● **EXERCISE DETAILS**
The answer should be one number, the count of lines in the data with "design".

*** SUPPLIED ENTRIES Section Begins ***

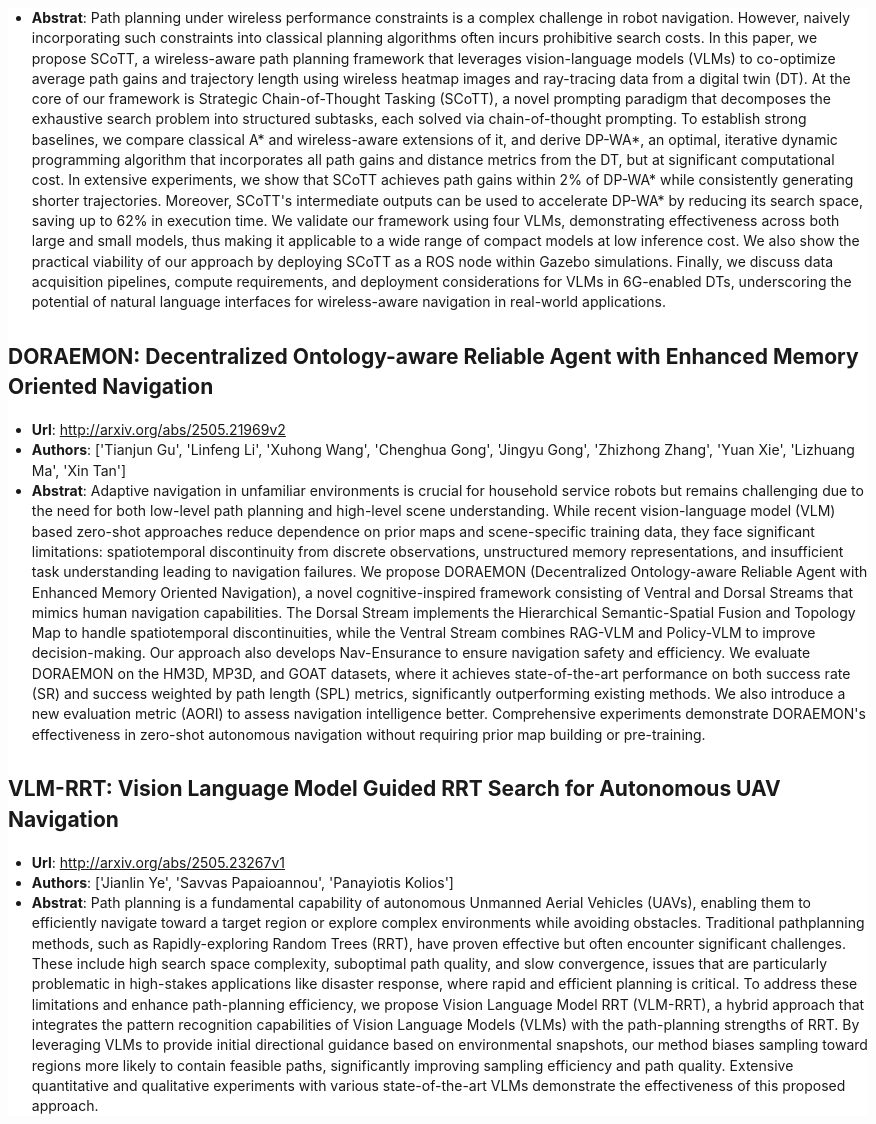 - **Abstrat**: Path planning under wireless performance constraints is a complex challenge in robot navigation. However, naively incorporating such constraints into classical planning algorithms often incurs prohibitive search costs. In this paper, we propose SCoTT, a wireless-aware path planning framework that leverages vision-language models (VLMs) to co-optimize average path gains and trajectory length using wireless heatmap images and ray-tracing data from a digital twin (DT). At the core of our framework is Strategic Chain-of-Thought Tasking (SCoTT), a novel prompting paradigm that decomposes the exhaustive search problem into structured subtasks, each solved via chain-of-thought prompting. To establish strong baselines, we compare classical A* and wireless-aware extensions of it, and derive DP-WA*, an optimal, iterative dynamic programming algorithm that incorporates all path gains and distance metrics from the DT, but at significant computational cost. In extensive experiments, we show that SCoTT achieves path gains within 2% of DP-WA* while consistently generating shorter trajectories. Moreover, SCoTT's intermediate outputs can be used to accelerate DP-WA* by reducing its search space, saving up to 62% in execution time. We validate our framework using four VLMs, demonstrating effectiveness across both large and small models, thus making it applicable to a wide range of compact models at low inference cost. We also show the practical viability of our approach by deploying SCoTT as a ROS node within Gazebo simulations. Finally, we discuss data acquisition pipelines, compute requirements, and deployment considerations for VLMs in 6G-enabled DTs, underscoring the potential of natural language interfaces for wireless-aware navigation in real-world applications.





## DORAEMON: Decentralized Ontology-aware Reliable Agent with Enhanced Memory Oriented Navigation
- **Url**: http://arxiv.org/abs/2505.21969v2
- **Authors**: ['Tianjun Gu', 'Linfeng Li', 'Xuhong Wang', 'Chenghua Gong', 'Jingyu Gong', 'Zhizhong Zhang', 'Yuan Xie', 'Lizhuang Ma', 'Xin Tan']
- **Abstrat**: Adaptive navigation in unfamiliar environments is crucial for household service robots but remains challenging due to the need for both low-level path planning and high-level scene understanding. While recent vision-language model (VLM) based zero-shot approaches reduce dependence on prior maps and scene-specific training data, they face significant limitations: spatiotemporal discontinuity from discrete observations, unstructured memory representations, and insufficient task understanding leading to navigation failures. We propose DORAEMON (Decentralized Ontology-aware Reliable Agent with Enhanced Memory Oriented Navigation), a novel cognitive-inspired framework consisting of Ventral and Dorsal Streams that mimics human navigation capabilities. The Dorsal Stream implements the Hierarchical Semantic-Spatial Fusion and Topology Map to handle spatiotemporal discontinuities, while the Ventral Stream combines RAG-VLM and Policy-VLM to improve decision-making. Our approach also develops Nav-Ensurance to ensure navigation safety and efficiency. We evaluate DORAEMON on the HM3D, MP3D, and GOAT datasets, where it achieves state-of-the-art performance on both success rate (SR) and success weighted by path length (SPL) metrics, significantly outperforming existing methods. We also introduce a new evaluation metric (AORI) to assess navigation intelligence better. Comprehensive experiments demonstrate DORAEMON's effectiveness in zero-shot autonomous navigation without requiring prior map building or pre-training.





## VLM-RRT: Vision Language Model Guided RRT Search for Autonomous UAV Navigation
- **Url**: http://arxiv.org/abs/2505.23267v1
- **Authors**: ['Jianlin Ye', 'Savvas Papaioannou', 'Panayiotis Kolios']
- **Abstrat**: Path planning is a fundamental capability of autonomous Unmanned Aerial Vehicles (UAVs), enabling them to efficiently navigate toward a target region or explore complex environments while avoiding obstacles. Traditional pathplanning methods, such as Rapidly-exploring Random Trees (RRT), have proven effective but often encounter significant challenges. These include high search space complexity, suboptimal path quality, and slow convergence, issues that are particularly problematic in high-stakes applications like disaster response, where rapid and efficient planning is critical. To address these limitations and enhance path-planning efficiency, we propose Vision Language Model RRT (VLM-RRT), a hybrid approach that integrates the pattern recognition capabilities of Vision Language Models (VLMs) with the path-planning strengths of RRT. By leveraging VLMs to provide initial directional guidance based on environmental snapshots, our method biases sampling toward regions more likely to contain feasible paths, significantly improving sampling efficiency and path quality. Extensive quantitative and qualitative experiments with various state-of-the-art VLMs demonstrate the effectiveness of this proposed approach.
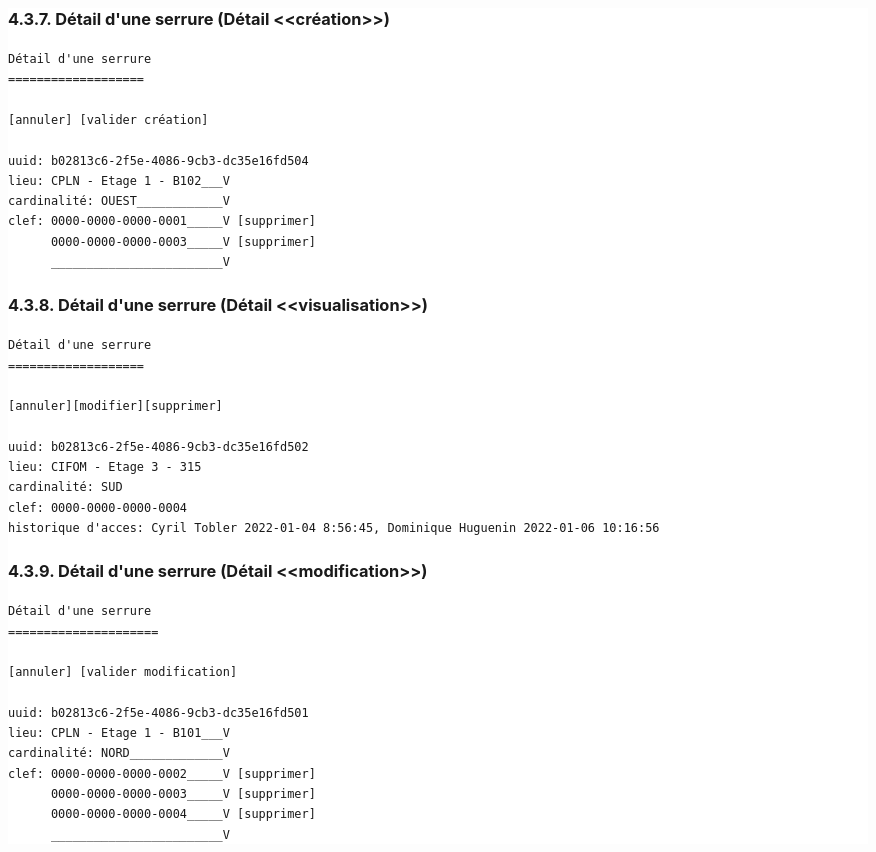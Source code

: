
 ```
```

### 4.3.7. Détail d'une serrure (Détail \<\<création>>)

```
Détail d'une serrure
===================

[annuler] [valider création]

uuid: b02813c6-2f5e-4086-9cb3-dc35e16fd504
lieu: CPLN - Etage 1 - B102___V
cardinalité: OUEST____________V
clef: 0000-0000-0000-0001_____V [supprimer]
      0000-0000-0000-0003_____V [supprimer]
      ________________________V

```

### 4.3.8. Détail d'une serrure (Détail \<\<visualisation>>)

```
Détail d'une serrure
===================

[annuler][modifier][supprimer]

uuid: b02813c6-2f5e-4086-9cb3-dc35e16fd502
lieu: CIFOM - Etage 3 - 315
cardinalité: SUD
clef: 0000-0000-0000-0004
historique d'acces: Cyril Tobler 2022-01-04 8:56:45, Dominique Huguenin 2022-01-06 10:16:56

```

### 4.3.9. Détail d'une serrure (Détail \<\<modification>>)

```
Détail d'une serrure
=====================

[annuler] [valider modification]

uuid: b02813c6-2f5e-4086-9cb3-dc35e16fd501
lieu: CPLN - Etage 1 - B101___V
cardinalité: NORD_____________V
clef: 0000-0000-0000-0002_____V [supprimer]
      0000-0000-0000-0003_____V [supprimer]
      0000-0000-0000-0004_____V [supprimer]
      ________________________V

```
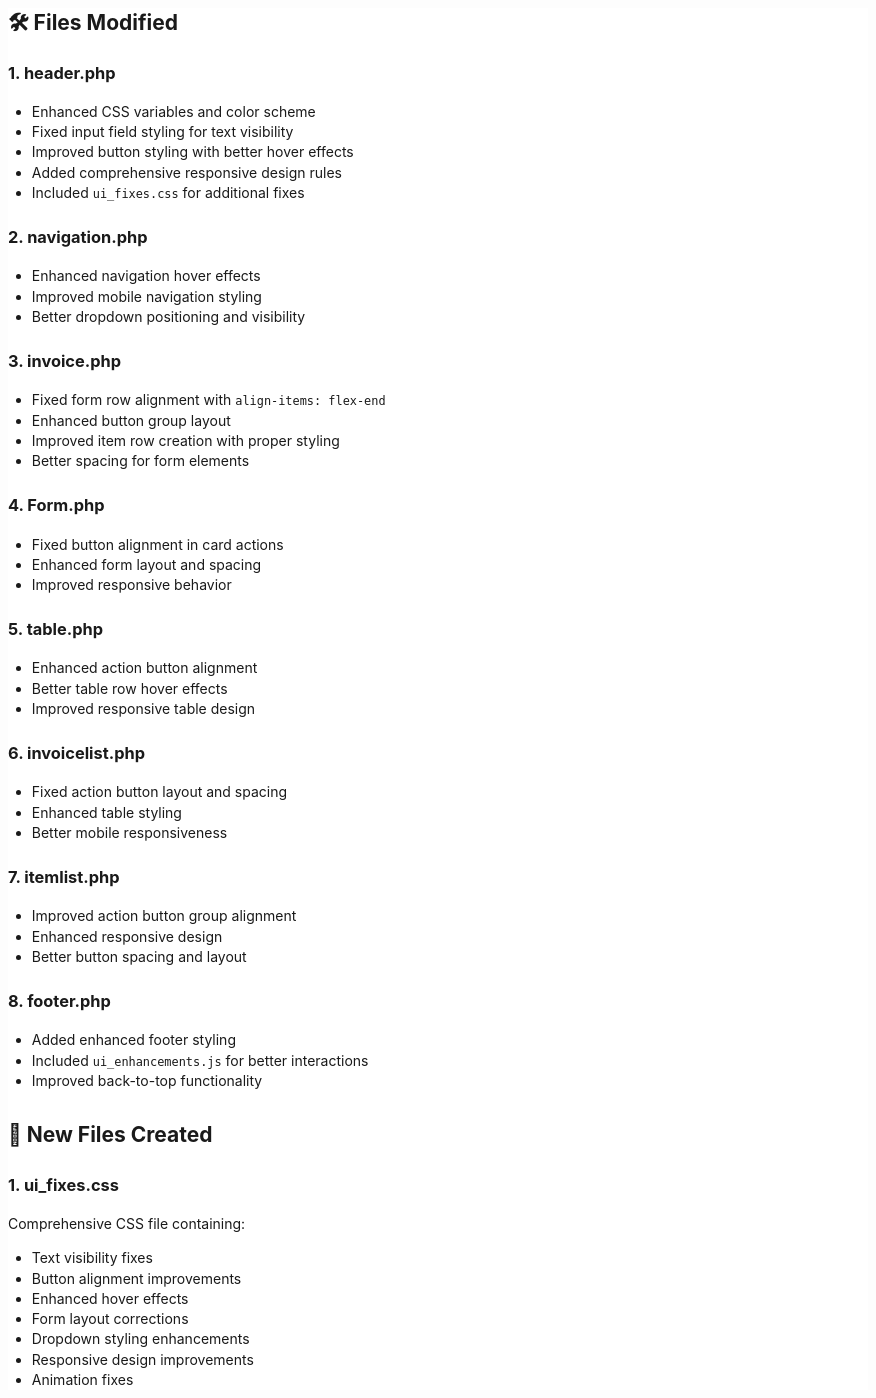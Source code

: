 ## 🛠️ **Files Modified**

### **1. header.php**
- Enhanced CSS variables and color scheme
- Fixed input field styling for text visibility
- Improved button styling with better hover effects
- Added comprehensive responsive design rules
- Included `ui_fixes.css` for additional fixes

### **2. navigation.php**
- Enhanced navigation hover effects
- Improved mobile navigation styling
- Better dropdown positioning and visibility

### **3. invoice.php**
- Fixed form row alignment with `align-items: flex-end`
- Enhanced button group layout
- Improved item row creation with proper styling
- Better spacing for form elements

### **4. Form.php**
- Fixed button alignment in card actions
- Enhanced form layout and spacing
- Improved responsive behavior

### **5. table.php**
- Enhanced action button alignment
- Better table row hover effects
- Improved responsive table design

### **6. invoicelist.php**
- Fixed action button layout and spacing
- Enhanced table styling
- Better mobile responsiveness

### **7. itemlist.php**
- Improved action button group alignment
- Enhanced responsive design
- Better button spacing and layout

### **8. footer.php**
- Added enhanced footer styling
- Included `ui_enhancements.js` for better interactions
- Improved back-to-top functionality

## 📁 **New Files Created**

### **1. ui_fixes.css**
Comprehensive CSS file containing:
- Text visibility fixes
- Button alignment improvements
- Enhanced hover effects
- Form layout corrections
- Dropdown styling enhancements
- Responsive design improvements
- Animation fixes
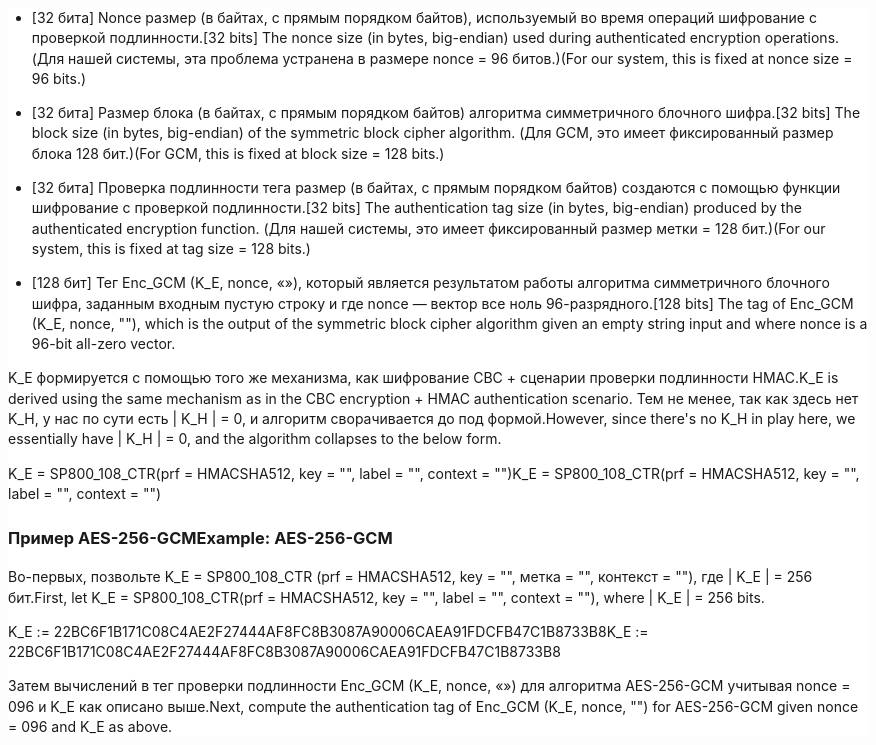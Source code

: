 * <span data-ttu-id="fdd4b-185">[32 бита] Nonce размер (в байтах, с прямым порядком байтов), используемый во время операций шифрование с проверкой подлинности.</span><span class="sxs-lookup"><span data-stu-id="fdd4b-185">[32 bits] The nonce size (in bytes, big-endian) used during authenticated encryption operations.</span></span> <span data-ttu-id="fdd4b-186">(Для нашей системы, эта проблема устранена в размере nonce = 96 битов.)</span><span class="sxs-lookup"><span data-stu-id="fdd4b-186">(For our system, this is fixed at nonce size = 96 bits.)</span></span>

* <span data-ttu-id="fdd4b-187">[32 бита] Размер блока (в байтах, с прямым порядком байтов) алгоритма симметричного блочного шифра.</span><span class="sxs-lookup"><span data-stu-id="fdd4b-187">[32 bits] The block size (in bytes, big-endian) of the symmetric block cipher algorithm.</span></span> <span data-ttu-id="fdd4b-188">(Для GCM, это имеет фиксированный размер блока 128 бит.)</span><span class="sxs-lookup"><span data-stu-id="fdd4b-188">(For GCM, this is fixed at block size = 128 bits.)</span></span>

* <span data-ttu-id="fdd4b-189">[32 бита] Проверка подлинности тега размер (в байтах, с прямым порядком байтов) создаются с помощью функции шифрование с проверкой подлинности.</span><span class="sxs-lookup"><span data-stu-id="fdd4b-189">[32 bits] The authentication tag size (in bytes, big-endian) produced by the authenticated encryption function.</span></span> <span data-ttu-id="fdd4b-190">(Для нашей системы, это имеет фиксированный размер метки = 128 бит.)</span><span class="sxs-lookup"><span data-stu-id="fdd4b-190">(For our system, this is fixed at tag size = 128 bits.)</span></span>

* <span data-ttu-id="fdd4b-191">[128 бит] Тег Enc_GCM (K_E, nonce, «»), который является результатом работы алгоритма симметричного блочного шифра, заданным входным пустую строку и где nonce — вектор все ноль 96-разрядного.</span><span class="sxs-lookup"><span data-stu-id="fdd4b-191">[128 bits] The tag of Enc_GCM (K_E, nonce, ""), which is the output of the symmetric block cipher algorithm given an empty string input and where nonce is a 96-bit all-zero vector.</span></span>

<span data-ttu-id="fdd4b-192">K_E формируется с помощью того же механизма, как шифрование CBC + сценарии проверки подлинности HMAC.</span><span class="sxs-lookup"><span data-stu-id="fdd4b-192">K_E is derived using the same mechanism as in the CBC encryption + HMAC authentication scenario.</span></span> <span data-ttu-id="fdd4b-193">Тем не менее, так как здесь нет K_H, у нас по сути есть | K_H | = 0, и алгоритм сворачивается до под формой.</span><span class="sxs-lookup"><span data-stu-id="fdd4b-193">However, since there's no K_H in play here, we essentially have | K_H | = 0, and the algorithm collapses to the below form.</span></span>

<span data-ttu-id="fdd4b-194">K_E = SP800_108_CTR(prf = HMACSHA512, key = "", label = "", context = "")</span><span class="sxs-lookup"><span data-stu-id="fdd4b-194">K_E = SP800_108_CTR(prf = HMACSHA512, key = "", label = "", context = "")</span></span>

### <a name="example-aes-256-gcm"></a><span data-ttu-id="fdd4b-195">Пример AES-256-GCM</span><span class="sxs-lookup"><span data-stu-id="fdd4b-195">Example: AES-256-GCM</span></span>

<span data-ttu-id="fdd4b-196">Во-первых, позвольте K_E = SP800_108_CTR (prf = HMACSHA512, key = "", метка = "", контекст = ""), где | K_E | = 256 бит.</span><span class="sxs-lookup"><span data-stu-id="fdd4b-196">First, let K_E = SP800_108_CTR(prf = HMACSHA512, key = "", label = "", context = ""), where | K_E | = 256 bits.</span></span>

<span data-ttu-id="fdd4b-197">K_E := 22BC6F1B171C08C4AE2F27444AF8FC8B3087A90006CAEA91FDCFB47C1B8733B8</span><span class="sxs-lookup"><span data-stu-id="fdd4b-197">K_E := 22BC6F1B171C08C4AE2F27444AF8FC8B3087A90006CAEA91FDCFB47C1B8733B8</span></span>

<span data-ttu-id="fdd4b-198">Затем вычислений в тег проверки подлинности Enc_GCM (K_E, nonce, «») для алгоритма AES-256-GCM учитывая nonce = 096 и K_E как описано выше.</span><span class="sxs-lookup"><span data-stu-id="fdd4b-198">Next, compute the authentication tag of Enc_GCM (K_E, nonce, "") for AES-256-GCM given nonce = 096 and K_E as above.</span></span>

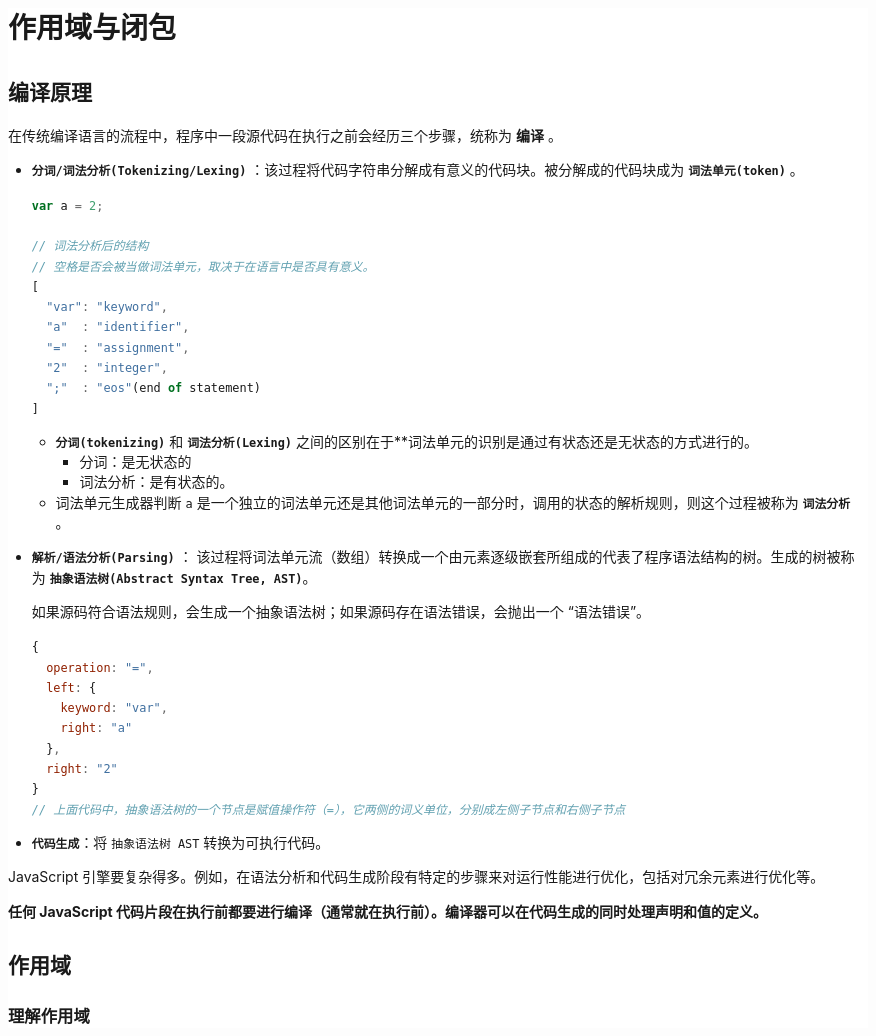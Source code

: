 # 作用域与闭包

## 编译原理

在传统编译语言的流程中，程序中一段源代码在执行之前会经历三个步骤，统称为 **编译** 。

- **`分词/词法分析(Tokenizing/Lexing)`** ：该过程将代码字符串分解成有意义的代码块。被分解成的代码块成为 **`词法单元(token)`** 。

  ```javascript
  var a = 2;

  // 词法分析后的结构
  // 空格是否会被当做词法单元，取决于在语言中是否具有意义。
  [
    "var": "keyword",
    "a"  : "identifier",
    "="  : "assignment",
    "2"  : "integer",
    ";"  : "eos"(end of statement)
  ]
  ```

  - **`分词(tokenizing)`** 和 **`词法分析(Lexing)`** 之间的区别在于\*\*词法单元的识别是通过有状态还是无状态的方式进行的。
    - 分词：是无状态的
    - 词法分析：是有状态的。
  - 词法单元生成器判断 `a` 是一个独立的词法单元还是其他词法单元的一部分时，调用的状态的解析规则，则这个过程被称为 **`词法分析`** 。

- **`解析/语法分析(Parsing)`** ： 该过程将词法单元流（数组）转换成一个由元素逐级嵌套所组成的代表了程序语法结构的树。生成的树被称为 **`抽象语法树(Abstract Syntax Tree, AST)`**。

  如果源码符合语法规则，会生成一个抽象语法树；如果源码存在语法错误，会抛出一个 “语法错误”。

  ```javascript
  {
    operation: "=",
    left: {
      keyword: "var",
      right: "a"
    },
    right: "2"
  }
  // 上面代码中，抽象语法树的一个节点是赋值操作符（=），它两侧的词义单位，分别成左侧子节点和右侧子节点
  ```

- **`代码生成`**：将 `抽象语法树 AST` 转换为可执行代码。

JavaScript 引擎要复杂得多。例如，在语法分析和代码生成阶段有特定的步骤来对运行性能进行优化，包括对冗余元素进行优化等。

**任何 JavaScript 代码片段在执行前都要进行编译（通常就在执行前）。编译器可以在代码生成的同时处理声明和值的定义。**

## 作用域

### 理解作用域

*** SUPPLIED ENTRIES Section Ends ***

● **TASK RESULT**
4